I'll post here all the book related content that I usually share on my blog, be it comments, reviews, quotes or whatever else.
After being widely recommended, finally a friend lent me her copy of The Lions of Al-Rassan translated to Portuguese. I am quite thankful. Though it didn't become an instant favourite, as was the case with some of my friends, it still was a very interesting and rewarding book to read. This is often considered a historical fantasy work, for its indirect depiction of the wars of reconquest of the Iberian peninsula from the Moor occupiers by the Christians of the north. Al-Rassan represents the Moorish Iberian territory, Asharites are Muslims, Jaddites are Christians, Kindath are Jews and there is even a character based on El Cid.
Because I don't have enough time to write a very detailed and thoughtful review, I'll try to talk about some moments and themes that not only make reading it mindfully worthwhile, but also convinced me to try another of Guy Gavriel Kay's works.

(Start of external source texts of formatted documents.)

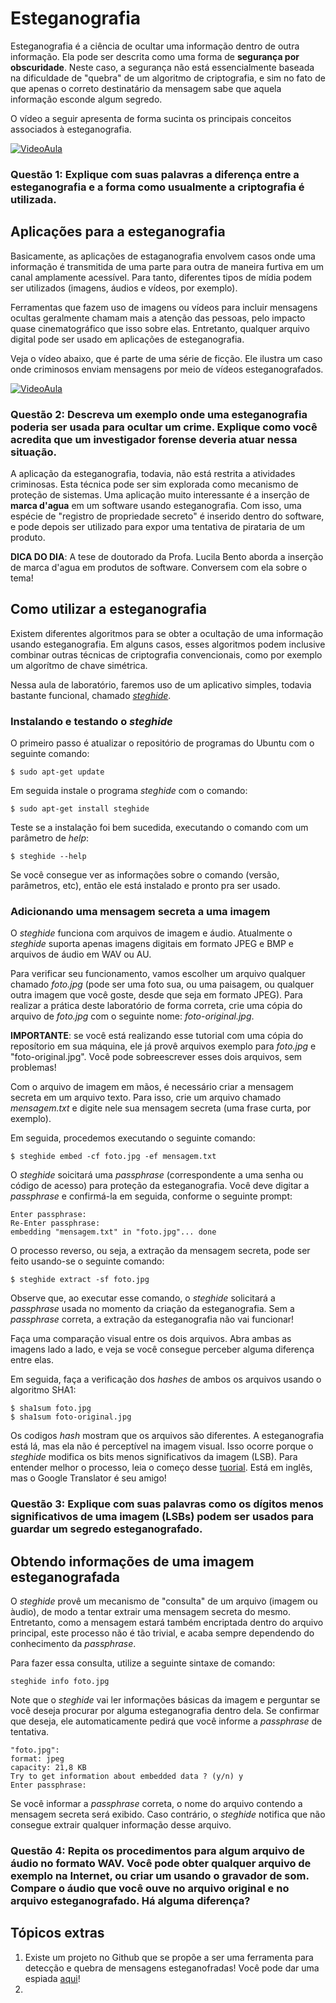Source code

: # Esteganografia

Esteganografia é a ciência de ocultar uma informação dentro de outra informação. Ela pode ser descrita como uma forma de **segurança por obscuridade**. Neste caso, a segurança não está essencialmente baseada na dificuldade de "quebra" de um algoritmo de criptografia, e sim no fato de que apenas o correto destinatário da mensagem sabe que aquela informação esconde algum segredo.

O vídeo a seguir apresenta de forma sucinta os principais conceitos associados à esteganografia.

[![VideoAula](https://img.youtube.com/vi/8FO3iqmLFN8/0.jpg)](https://www.youtube.com/watch?v=8FO3iqmLFN8 "Clique para assistir um video introdutório!")

### Questão 1: Explique com suas palavras a diferença entre a esteganografia e a forma como usualmente a criptografia é utilizada.

## Aplicações para a esteganografia

Basicamente, as aplicações de estaganografia envolvem casos onde uma informação é transmitida de uma parte para outra de maneira furtiva em um canal amplamente acessível. Para tanto, diferentes tipos de mídia podem ser utilizados (imagens, áudios e vídeos, por exemplo).

Ferramentas que fazem uso de imagens ou vídeos para incluir mensagens ocultas geralmente chamam mais a atenção das pessoas, pelo impacto quase cinematográfico que isso sobre elas. Entretanto, qualquer arquivo digital pode ser usado em aplicações de esteganografia.

Veja o vídeo abaixo, que é parte de uma série de ficção. Ele ilustra um caso onde criminosos enviam mensagens por meio de vídeos esteganografados.

[![VideoAula](https://img.youtube.com/vi/T4tG8_MFBsQ/0.jpg)](https://www.youtube.com/watch?v=T4tG8_MFBsQ "Clique para assistir um video que ilustra um possível uso da esteganografia!")

### Questão 2: Descreva um exemplo onde uma esteganografia poderia ser usada para ocultar um crime. Explique como você acredita que um investigador forense deveria atuar nessa situação.

A aplicação da esteganografia, todavia, não está restrita a atividades criminosas. Esta técnica pode ser sim explorada como mecanismo de proteção de sistemas. Uma aplicação muito interessante é a inserção de **marca d'agua** em um software usando esteganografia. Com isso, uma espécie de "registro de propriedade secreto" é inserido dentro do software, e pode depois ser utilizado para expor uma tentativa de pirataria de um produto.

**DICA DO DIA**: A tese de doutorado da Profa. Lucila Bento aborda a inserção de marca d'agua em produtos de software. Conversem com ela sobre o tema!

## Como utilizar a esteganografia

Existem diferentes algoritmos para se obter a ocultação de uma informação usando esteganografia. Em alguns casos, esses algoritmos podem inclusive combinar outras técnicas de criptografia convencionais, como por exemplo um algorítmo de chave simétrica.

Nessa aula de laboratório, faremos uso de um aplicativo simples, todavia bastante funcional, chamado [*steghide*](http://steghide.sourceforge.net/documentation/manpage.php).

### Instalando  e testando o *steghide*
O primeiro passo é atualizar o repositório de programas do Ubuntu com o seguinte comando:

    $ sudo apt-get update	

Em seguida instale o programa *steghide* com o comando:

    $ sudo apt-get install steghide

Teste se a instalação foi bem sucedida, executando o comando com um parâmetro de *help*:

    $ steghide --help

Se você consegue ver as informações sobre o comando (versão, parâmetros, etc), então ele está instalado e pronto pra ser usado.

### Adicionando uma mensagem secreta a uma imagem

O *steghide* funciona com arquivos de imagem e áudio. Atualmente o *steghide* suporta apenas imagens digitais em formato JPEG e BMP e arquivos de áudio em WAV ou AU. 

Para verificar seu funcionamento, vamos escolher um arquivo qualquer chamado *foto.jpg* (pode ser uma foto sua, ou uma paisagem, ou qualquer outra imagem que você goste, desde que seja em formato JPEG). Para realizar a prática deste laboratório de forma correta, crie uma cópia do arquivo de *foto.jpg* com o seguinte nome: *foto-original.jpg*. 

**IMPORTANTE**: se você está realizando esse tutorial com uma cópia do reposítorio em sua máquina, ele já provê arquivos exemplo para *foto.jpg* e "foto-original.jpg". Você pode sobreescrever esses dois arquivos, sem problemas!

Com o arquivo de imagem em mãos, é necessário criar a mensagem secreta em um arquivo texto. Para isso, crie um arquivo chamado *mensagem.txt* e digite nele sua mensagem secreta (uma frase curta, por exemplo).

Em seguida, procedemos executando o seguinte comando:

    $ steghide embed -cf foto.jpg -ef mensagem.txt

O *steghide* soicitará uma *passphrase* (correspondente a uma senha ou código de acesso) para proteção da esteganografia. Você deve digitar a *passphrase* e confirmá-la em seguida, conforme o seguinte prompt:

    Enter passphrase: 
    Re-Enter passphrase:
    embedding "mensagem.txt" in "foto.jpg"... done

O processo reverso, ou seja, a extração da mensagem secreta, pode ser feito usando-se o seguinte comando:

    $ steghide extract -sf foto.jpg

Observe que, ao executar esse comando, o *steghide* solicitará a *passphrase* usada no momento da criação da esteganografia. Sem a *passphrase* correta, a extração da esteganografia não vai funcionar!

Faça uma comparação visual entre os dois arquivos. Abra ambas as imagens lado a lado, e veja se você consegue perceber alguma diferença entre elas.

Em seguida, faça a verificação dos *hashes* de ambos os arquivos usando o algoritmo SHA1:

    $ sha1sum foto.jpg
    $ sha1sum foto-original.jpg

Os codigos *hash* mostram que os arquivos são diferentes. A esteganografia está lá, mas ela não é perceptível na imagem visual. Isso ocorre porque o *steghide* modifica os bits menos significativos da imagem (LSB). Para entender melhor o processo, leia o começo desse [tuorial](https://www.cybrary.it/0p3n/hide-secret-message-inside-image-using-lsb-steganography/). Está em inglês, mas o Google Translator é seu amigo!

### Questão 3: Explique com suas palavras como os dígitos menos significativos de uma imagem (LSBs) podem ser usados para guardar um segredo esteganografado.

## Obtendo informações de uma imagem esteganografada

O *steghide* provê um mecanismo de "consulta" de um arquivo (imagem ou àudio), de modo a tentar extrair uma mensagem secreta do mesmo. Entretanto, como a mensagem estará também encriptada dentro do arquivo principal, este processo não é tão trivial, e acaba sempre dependendo do conhecimento da *passphrase*.

Para fazer essa consulta, utilize a seguinte sintaxe de comando:

    steghide info foto.jpg

Note que o *steghide* vai ler informações básicas da imagem e perguntar se você deseja procurar por alguma esteganografia dentro dela. Se confirmar que deseja, ele automaticamente pedirá que você informe a *passphrase* de tentativa.

    "foto.jpg":
    format: jpeg
    capacity: 21,8 KB
    Try to get information about embedded data ? (y/n) y
    Enter passphrase: 

Se você informar a *passphrase* correta, o nome do arquivo contendo a mensagem secreta será exibido. Caso contrário, o *steghide* notifica que não consegue extrair qualquer informação desse arquivo.

### Questão 4: Repita os procedimentos para algum arquivo de áudio no formato WAV.  Você pode obter qualquer arquivo de exemplo na Internet, ou criar um usando o gravador de som. Compare o áudio que você ouve no arquivo original e no arquivo esteganografado. Há alguma diferença?

## Tópicos extras

 1. Existe um projeto no Github que se propõe a ser uma ferramenta para detecção e quebra de mensagens esteganofradas! Você pode dar uma espiada [aqui](https://github.com/abeluck/stegdetect)!
 2. 

<!--stackedit_data:
eyJoaXN0b3J5IjpbNjcwNzQ1NjU4LDE5MTkzNTM5NDMsLTExNj
A2NzA0OTAsLTIwMjk3NDYyMDMsMTg2OTg2OTg1OSwyOTcwNDY1
MSwxODY5ODY5ODU5LDEwNzA0ODI5NDgsLTk5NjU1MTczMCwzND
MzNjAzODAsLTUxNTU0MTIwMCwxNzIxODk2MzYxLDExMzEwMjI1
MTMsLTE1OTY3NzA0MjUsMTU4MjYwODAyNSwtMTg3MDQ0NTU1LC
0zNTUzMjI1NjMsLTExMzg4MDgxNSw1ODc0MjA1NjEsNTc3Mjcx
NTY0XX0=
-->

I must start with the first event that showed how rewarding reading this book would be, a conversation between Jehane and Velaz where one easily understands that the author won't just fantasize an alternative history, but will mostly use it to make the reader think. Jehane is in a situation in which she feels the opposing forces of loyalty to her people, her professional obligations and her individual moral and ethics. As Velaz tries to convince her not to risk herself, their conversation brings forward the consequences of being neutral or passive before injustice.
In order to share them with those who read the book, but avoiding spoilers, I'll just enumerate the other key moments where Guy Gavriel Kay's prose is specially well accomplished: the massacre in Orvilla - where the author explores the contrast between the glory and the tragedy inherent to war; the Carnival in Ragosa - probably the epitome of the book's prose; and the fire in Fezana - because of each characters decision, of the transformations forced upon them by the event and the use of the fire as a weapon both of purification and terror.
Last, I must highlight the epilogue, not only because it closes the plot beautifully, but specially for the way the author made the storytelling accelerate with the approximation of the climax and then, as if experiencing an anxiety crisis, makes the author loose some of the crucial moments, being only able to look at and analyse them in retrospective. A mark of a great writer.
As for the themes explored in The Lions of Al-Rassan, they include as expected, religion and the consequences of war, but there is also a well accomplished analysis of a person's story taking into account and confronting her cultural background, her mutating context, her self-image and her idea of valour and personal fulfilment.
On religion, the story of Al-Rassan illustrates quite well how it can unite groups and communities but on the other hand do it while isolating or hurting others. Its use as an excuse for war, as a motivation to get people to follow their leaders' greed and lust for glory. There is still time for the characters to be forced to question their beliefs and morality by all the events happening around them.
On war, its obviously all over the place, as expected of an interpretation of the reconquest, superficially as a motor for geopolitical changes, but more deeply explored from the point of view of its impact on people, not as a group but as individuals, as lives, as stories, plans, dreams, feelings.